Теперь бабушка и внучка спали вместе.
Как говориться, с кем спишь, того и любишь. Так и было: друг друга любили они бесконечно. Хотя, бесконечность любви Валентины Николаевны была бесконечнее Женькиной любви, что впрочем, и понятно.
В школе Женька звезд с небес не хватала, но училась ровно, без двоек. Хотела быть парикмахером, потом стилистом, потом косметологом, чтобы знать, как обходиться с женской красотой и доводить ее до совершенства. После школы устроилась администратором в салон красоты в Петербурге.
Когда Женьке исполнилось семнадцать лет, у нее появился мальчик. Валентина Николаевна напряглась, ожидая всяких неприятностей от «этого чертового возраста». Она бдила день и ночь, чтобы у ее внучки-дочки Женьки не получилось, как когда-то у Настьки.
Уследить за молодыми в таком возрасте невозможно, но Женька и сама была умницей и знала, как предохраниться от нежелательных последствий общения с молодым человеком. Детей она не терпела и не хотела, понимая, что ребенок – это конец ее свободной, счастливой жизни, когда можно гулять до утра, сидеть ресторанчике, не считая времени, и гонять на машине с другом всю ночь до рассвета. Она носила теперь туфли на двенадцатисантиметровых шпильках, была тоненькой, как веточка, и стригла челку наискосок – волосок к волоску.
Бабушка, в которую со временем превратилась Валентина Николаевна, Женькиного мальчика на дух не переносила. Хотя дружили они с Женькой уже несколько лет, и ни в чем дурном он замечен не был.
– Сорванный какой-то, – говорила Валентина Николаевна. – Отлип бы уж от тебя. Тебе другой нужен, посолидней.
– Зачем мне солидный, бабуль? С ним со скуки умрешь. А Димка нормальный, поверь мне, и не переживай.
Димка был легок на подъем, денег на Женьку не жалел, и приходил в полный восторг от ее непостоянства и капризов.
В шестьдесят восемь лет Валентина Николаевна вдруг стала слепнуть. Один глаз перестал видеть сразу, в один день, а второй время от времени стала заволакивать пелена, да так, что временами женщина могла различать только световые пятна. Потом пленка исчезала, потом появлялась снова.
Может, не желала Валентина Николаевна что-то видеть в окружающей ее действительности, может, того самого Димку. Может быть, боялась, что настанет день, уйдет любимая дочка-внучка Женька из дома, и останется она одна. А так – кто решится бросить слепого человека?
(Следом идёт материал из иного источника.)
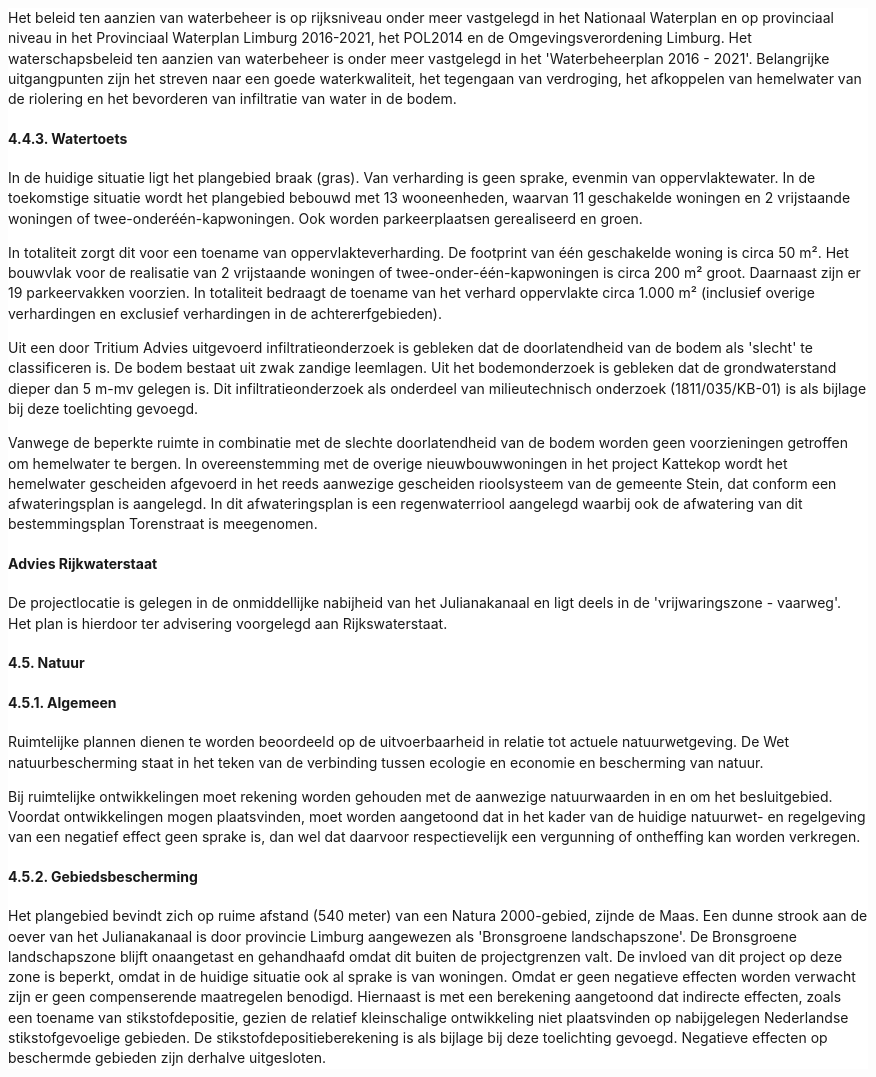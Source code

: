 Het beleid ten aanzien van waterbeheer is op rijksniveau onder meer vastgelegd in het Nationaal Waterplan en op provinciaal niveau in het Provinciaal Waterplan Limburg 2016-2021, het POL2014 en de Omgevingsverordening Limburg. Het waterschapsbeleid ten aanzien van waterbeheer is onder meer vastgelegd in het 'Waterbeheerplan 2016 - 2021'. Belangrijke uitgangpunten zijn het streven naar een goede waterkwaliteit, het tegengaan van verdroging, het afkoppelen van hemelwater van de riolering en het bevorderen van infiltratie van water in de bodem.

#### **4.4.3. Watertoets**

In de huidige situatie ligt het plangebied braak (gras). Van verharding is geen sprake, evenmin van oppervlaktewater. In de toekomstige situatie wordt het plangebied bebouwd met 13 wooneenheden, waarvan 11 geschakelde woningen en 2 vrijstaande woningen of twee-onderéén-kapwoningen. Ook worden parkeerplaatsen gerealiseerd en groen.

In totaliteit zorgt dit voor een toename van oppervlakteverharding. De footprint van één geschakelde woning is circa 50 m². Het bouwvlak voor de realisatie van 2 vrijstaande woningen of twee-onder-één-kapwoningen is circa 200 m² groot. Daarnaast zijn er 19 parkeervakken voorzien. In totaliteit bedraagt de toename van het verhard oppervlakte circa 1.000 m² (inclusief overige verhardingen en exclusief verhardingen in de achtererfgebieden).

Uit een door Tritium Advies uitgevoerd infiltratieonderzoek is gebleken dat de doorlatendheid van de bodem als 'slecht' te classificeren is. De bodem bestaat uit zwak zandige leemlagen. Uit het bodemonderzoek is gebleken dat de grondwaterstand dieper dan 5 m-mv gelegen is. Dit infiltratieonderzoek als onderdeel van milieutechnisch onderzoek (1811/035/KB-01) is als bijlage bij deze toelichting gevoegd.

Vanwege de beperkte ruimte in combinatie met de slechte doorlatendheid van de bodem worden geen voorzieningen getroffen om hemelwater te bergen. In overeenstemming met de overige nieuwbouwwoningen in het project Kattekop wordt het hemelwater gescheiden afgevoerd in het reeds aanwezige gescheiden rioolsysteem van de gemeente Stein, dat conform een afwateringsplan is aangelegd. In dit afwateringsplan is een regenwaterriool aangelegd waarbij ook de afwatering van dit bestemmingsplan Torenstraat is meegenomen.

#### Advies Rijkwaterstaat

De projectlocatie is gelegen in de onmiddellijke nabijheid van het Julianakanaal en ligt deels in de 'vrijwaringszone - vaarweg'. Het plan is hierdoor ter advisering voorgelegd aan Rijkswaterstaat.

#### <span id="page-23-0"></span>**4.5. Natuur**

#### **4.5.1. Algemeen**

Ruimtelijke plannen dienen te worden beoordeeld op de uitvoerbaarheid in relatie tot actuele natuurwetgeving. De Wet natuurbescherming staat in het teken van de verbinding tussen ecologie en economie en bescherming van natuur.

Bij ruimtelijke ontwikkelingen moet rekening worden gehouden met de aanwezige natuurwaarden in en om het besluitgebied. Voordat ontwikkelingen mogen plaatsvinden, moet worden aangetoond dat in het kader van de huidige natuurwet- en regelgeving van een negatief effect geen sprake is, dan wel dat daarvoor respectievelijk een vergunning of ontheffing kan worden verkregen.

#### **4.5.2. Gebiedsbescherming**

Het plangebied bevindt zich op ruime afstand (540 meter) van een Natura 2000-gebied, zijnde de Maas. Een dunne strook aan de oever van het Julianakanaal is door provincie Limburg aangewezen als 'Bronsgroene landschapszone'. De Bronsgroene landschapszone blijft onaangetast en gehandhaafd omdat dit buiten de projectgrenzen valt. De invloed van dit project op deze zone is beperkt, omdat in de huidige situatie ook al sprake is van woningen. Omdat er geen negatieve effecten worden verwacht zijn er geen compenserende maatregelen benodigd. Hiernaast is met een berekening aangetoond dat indirecte effecten, zoals een toename van stikstofdepositie, gezien de relatief kleinschalige ontwikkeling niet plaatsvinden op nabijgelegen Nederlandse stikstofgevoelige gebieden. De stikstofdepositieberekening is als bijlage bij deze toelichting gevoegd. Negatieve effecten op beschermde gebieden zijn derhalve uitgesloten.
Женька в это время мучилась сомнениями. Мальчик ей нравился – хоть кричи. Каждая минута, проведенная не с ним, казалась потерянной. Но родная бабушка, ближе которой никого у нее до сих пор не было, стала вдруг помехой в их с Димкой отношениях. Хоть из дома уходи.
Приткнуться влюбленным было негде. У Димки в маленькой двухкомнатной квартире – мать и младшая сестра, у Женьки – подслеповатая бабушка, которая парня терпеть не может. Димка тоже мучился, стал звать Женьку замуж. Женька к бабушке, но та и слышать об этом не хотела. Больше года Женька металась между двух огней.
Струны любви-ненависти этих троих близких людей натянулись так сильно, что где-то должно было неминуемо лопнуть. Рвануло самым нежданным и страшным образом: Женькин мальчик, делая трюки на мотоцикле, перевернулся, упал, поломался, неделю лежал в реанимации, а потом умер. Женька чуть разум не утратила от горя.
Опять они остались вдвоем. Валентина Николаевна, хотя жалела Женьку, почувствовала облегчение. А у Женьки после этого горестного события личная жизнь измельчала, измельчала и исчезла совсем. Трудно назвать личной жизнью короткие встречи со взрослым мужчиной – знакомым по интернету или с одноклассником, которые вспоминают о тебе, только когда приспичит.
Дома – полуслепая бабушка. Все праздники – в обществе подруги Юльки – такой же одинокой, как и Женька. Работа. Маленький городок, который уже терпеть не можешь. И день за днем – вся эта круговерть.